United Kingdom Claimant Count Change
Рис. 24

New Zealand’s central bank unexpectedly cut rates by 0.25% to 5.25%.

Main conclusions: Aggregate inflation figures often tell little about specific issues at hand. Instead, they paint a picture roughly like this (July annual inflation):

  1. Auto Insurance Inflation: 18.6%
  2. Transportation Inflation: 8.8%
  3. Hospital Inflation: 6.1%
  4. Homeowners Inflation: 5.3%
  5. Rent Inflation: 5.1%
  6. Energy Inflation: 4.9%
  7. Auto Repair Inflation: 4.6%
  8. Away Food Inflation: 4.1%

The U.S. dollar has lost 25% of its purchasing power since January 2020. In fact, many of the “middle” class’s basic necessities are now becoming luxuries. Or, as it is written in the book by M. Khazin “Remembrance of the Future. Ideas of Modern Economy), there is a gradual liquidation of this social group.

Well, and this is already for a more in-depth study of the issue of inflation, a comment by Pavel Ryabov:

Рис. 25
Рис. 26

“In the US, the rate of price growth has slowed sharply, so in July the CPI was 0.15% m/m (core CPI – 0.17% m/m, further in brackets), over three months the average monthly price growth was only 0.03% (0.13%), and over 7m24 the rate decreased to 0.22% (0.26%) compared to 0.28% (0.35%) over 7m23.

Over three months, core inflation is only 1.6% year-on-year, and the Fed typically uses a three-month average to smooth out volatility and assess the current trend.

Formally, the CPI level allows us to consolidate the arguments in favor of lowering the rate in September (the only question is the scale), since against the backdrop of slowing inflation, there is a degradation of conditions in the labor market and a cooling of demand.

Given that supply-side, inventories and producer costs have not changed significantly over the past three months, the slowdown in inflation signals a noticeable slowdown in consumer demand.

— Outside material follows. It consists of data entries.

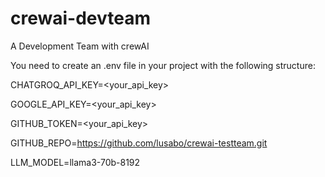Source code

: # crewai-devteam
A Development Team with crewAI

You need to create an .env file in your project with the following structure:

CHATGROQ_API_KEY=<your_api_key>

GOOGLE_API_KEY=<your_api_key>

GITHUB_TOKEN=<your_api_key>

GITHUB_REPO=https://github.com/lusabo/crewai-testteam.git

LLM_MODEL=llama3-70b-8192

Annual inflation was 2.9% and 3.2% for core inflation, but it is important to assess shorter-term price impulses to understand current trends. For 7m24, inflation remains 1.5 times higher than the 2015-2019 norm (0.22 vs 0.15% average monthly rates), and a similar discrepancy for core inflation.

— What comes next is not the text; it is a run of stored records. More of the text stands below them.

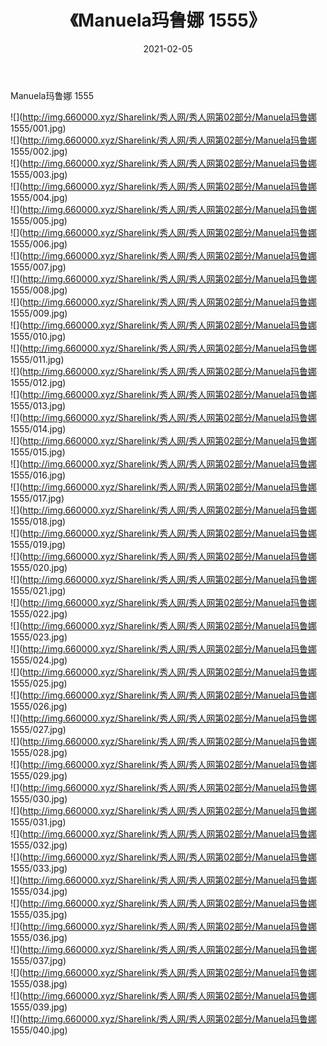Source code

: ﻿---
layout: post
title:  《Manuela玛鲁娜 1555》
date:   2021-02-05
img: http://img.660000.xyz/Sharelink/秀人网/秀人网第02部分/Manuela玛鲁娜 1555/000.jpg
categories: [美女, 清纯, 唯美]
---

Manuela玛鲁娜 1555

  ![](http://img.660000.xyz/Sharelink/秀人网/秀人网第02部分/Manuela玛鲁娜 1555/001.jpg) <br> ![](http://img.660000.xyz/Sharelink/秀人网/秀人网第02部分/Manuela玛鲁娜 1555/002.jpg) <br> ![](http://img.660000.xyz/Sharelink/秀人网/秀人网第02部分/Manuela玛鲁娜 1555/003.jpg) <br> ![](http://img.660000.xyz/Sharelink/秀人网/秀人网第02部分/Manuela玛鲁娜 1555/004.jpg) <br> ![](http://img.660000.xyz/Sharelink/秀人网/秀人网第02部分/Manuela玛鲁娜 1555/005.jpg) <br> ![](http://img.660000.xyz/Sharelink/秀人网/秀人网第02部分/Manuela玛鲁娜 1555/006.jpg) <br> ![](http://img.660000.xyz/Sharelink/秀人网/秀人网第02部分/Manuela玛鲁娜 1555/007.jpg) <br> ![](http://img.660000.xyz/Sharelink/秀人网/秀人网第02部分/Manuela玛鲁娜 1555/008.jpg) <br> ![](http://img.660000.xyz/Sharelink/秀人网/秀人网第02部分/Manuela玛鲁娜 1555/009.jpg) <br> ![](http://img.660000.xyz/Sharelink/秀人网/秀人网第02部分/Manuela玛鲁娜 1555/010.jpg) <br> ![](http://img.660000.xyz/Sharelink/秀人网/秀人网第02部分/Manuela玛鲁娜 1555/011.jpg) <br> ![](http://img.660000.xyz/Sharelink/秀人网/秀人网第02部分/Manuela玛鲁娜 1555/012.jpg) <br> ![](http://img.660000.xyz/Sharelink/秀人网/秀人网第02部分/Manuela玛鲁娜 1555/013.jpg) <br> ![](http://img.660000.xyz/Sharelink/秀人网/秀人网第02部分/Manuela玛鲁娜 1555/014.jpg) <br> ![](http://img.660000.xyz/Sharelink/秀人网/秀人网第02部分/Manuela玛鲁娜 1555/015.jpg) <br> ![](http://img.660000.xyz/Sharelink/秀人网/秀人网第02部分/Manuela玛鲁娜 1555/016.jpg) <br> ![](http://img.660000.xyz/Sharelink/秀人网/秀人网第02部分/Manuela玛鲁娜 1555/017.jpg) <br> ![](http://img.660000.xyz/Sharelink/秀人网/秀人网第02部分/Manuela玛鲁娜 1555/018.jpg) <br> ![](http://img.660000.xyz/Sharelink/秀人网/秀人网第02部分/Manuela玛鲁娜 1555/019.jpg) <br> ![](http://img.660000.xyz/Sharelink/秀人网/秀人网第02部分/Manuela玛鲁娜 1555/020.jpg) <br> ![](http://img.660000.xyz/Sharelink/秀人网/秀人网第02部分/Manuela玛鲁娜 1555/021.jpg) <br> ![](http://img.660000.xyz/Sharelink/秀人网/秀人网第02部分/Manuela玛鲁娜 1555/022.jpg) <br> ![](http://img.660000.xyz/Sharelink/秀人网/秀人网第02部分/Manuela玛鲁娜 1555/023.jpg) <br> ![](http://img.660000.xyz/Sharelink/秀人网/秀人网第02部分/Manuela玛鲁娜 1555/024.jpg) <br> ![](http://img.660000.xyz/Sharelink/秀人网/秀人网第02部分/Manuela玛鲁娜 1555/025.jpg) <br> ![](http://img.660000.xyz/Sharelink/秀人网/秀人网第02部分/Manuela玛鲁娜 1555/026.jpg) <br> ![](http://img.660000.xyz/Sharelink/秀人网/秀人网第02部分/Manuela玛鲁娜 1555/027.jpg) <br> ![](http://img.660000.xyz/Sharelink/秀人网/秀人网第02部分/Manuela玛鲁娜 1555/028.jpg) <br> ![](http://img.660000.xyz/Sharelink/秀人网/秀人网第02部分/Manuela玛鲁娜 1555/029.jpg) <br> ![](http://img.660000.xyz/Sharelink/秀人网/秀人网第02部分/Manuela玛鲁娜 1555/030.jpg) <br> ![](http://img.660000.xyz/Sharelink/秀人网/秀人网第02部分/Manuela玛鲁娜 1555/031.jpg) <br> ![](http://img.660000.xyz/Sharelink/秀人网/秀人网第02部分/Manuela玛鲁娜 1555/032.jpg) <br> ![](http://img.660000.xyz/Sharelink/秀人网/秀人网第02部分/Manuela玛鲁娜 1555/033.jpg) <br> ![](http://img.660000.xyz/Sharelink/秀人网/秀人网第02部分/Manuela玛鲁娜 1555/034.jpg) <br> ![](http://img.660000.xyz/Sharelink/秀人网/秀人网第02部分/Manuela玛鲁娜 1555/035.jpg) <br> ![](http://img.660000.xyz/Sharelink/秀人网/秀人网第02部分/Manuela玛鲁娜 1555/036.jpg) <br> ![](http://img.660000.xyz/Sharelink/秀人网/秀人网第02部分/Manuela玛鲁娜 1555/037.jpg) <br> ![](http://img.660000.xyz/Sharelink/秀人网/秀人网第02部分/Manuela玛鲁娜 1555/038.jpg) <br> ![](http://img.660000.xyz/Sharelink/秀人网/秀人网第02部分/Manuela玛鲁娜 1555/039.jpg) <br> ![](http://img.660000.xyz/Sharelink/秀人网/秀人网第02部分/Manuela玛鲁娜 1555/040.jpg) <br>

Why has inflation slowed so much over the past three months?

•  Transport made a negative contribution (deflation) at the level of 0.13 percentage points. Everything became cheaper – air travel, gasoline, new and used cars.

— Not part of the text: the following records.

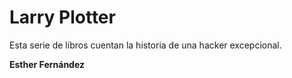 # Larry Plotter

Esta serie de libros cuentan la historia de una hacker excepcional.

**Esther Fernández**

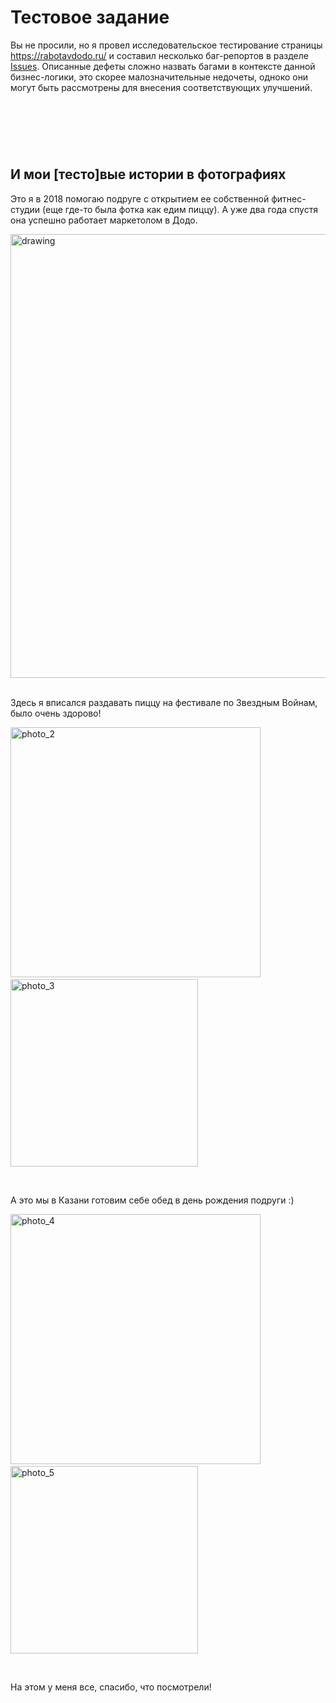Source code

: # Тестовое задание

Вы не просили, но я провел исследовательское тестирование страницы https://rabotavdodo.ru/ и составил несколько баг-репортов в разделе [Issues](https://github.com/BrainLucker/rabotavdodo/issues).
Описанные дефеты сложно назвать багами в контексте данной бизнес-логики, это скорее малозначительные недочеты, одноко они могут быть рассмотрены для внесения соответствующих улучшений.

 
---
 

## И мои [тесто]вые истории в фотографиях

Это я в 2018 помогаю подруге с открытием ее собственной фитнес-студии (еще где-то была фотка как едим пиццу). А уже два года спустя она успешно работает маркетолом в Додо.

<img src="https://i.imgur.com/EnI8ewk.jpg" alt="drawing" width="710"/>
 

Здесь я вписался раздавать пиццу на фестивале по Звездным Войнам, было очень здорово!

<img src="https://i.imgur.com/IoRLqBa.jpg" alt="photo_2" width="400"/>   <img src="https://i.imgur.com/aWG01dE.jpg" alt="photo_3" width="300"/>

 

А это мы в Казани готовим себе обед в день рождения подруги :)

<img src="https://i.imgur.com/uFMiclX.jpg" alt="photo_4" width="400"/>   <img src="https://i.imgur.com/qHmKsfD.jpg" alt="photo_5" width="300"/>

 
 
На этом у меня все, спасибо, что посмотрели!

•  Medicine, education, communications, IT and computers, clothing and footwear, culture, sports and entertainment together contributed only 0.008 percentage points and are growing at or below pre-crisis rates, weighing in total about 22% in the CPI structure.

•  Food, beverages and catering, as well as other goods and services, are growing at twice the long-term trend, together weighing over 17%, contributing 0.036 percentage points to the average monthly inflation rate over three months.

•  Housing, taking into account hotels and housing and communal services, is growing 1.25 times higher than the norm, forming 0.124 percentage points of inflation.”

It should be noted that against this background, the shares of those IT companies that fell two weeks ago, causing some panic, have again briskly gone up. Stock market analysis is not exactly our profile, but it should be noted (as we have already written) that in the conditions of liquidity problems, the only way to keep the market from another, more serious collapse is to start a large-scale emission campaign.

“A similar case was in the city of Berdichev”, that is, we mean that the same outcome is practically inevitable to maintain the budget deficit. However, if there is a conspiracy between the liberal and conservative elites of the USA (some data indicate such a conspiracy, however, this topic is already beyond the scope of macroeconomic reviews), then the decline in the standard of living of the population will not be so fundamental.

And finally, the most important argument of the most powerful crisis:

Фьючерс на золото 
Рис. 27

Gold reached a historic high this week. And it’s not the American stock market, it will continue to grow. And we wish our readers a pleasant vacation and not too tiring workdays for those who are just waiting for it!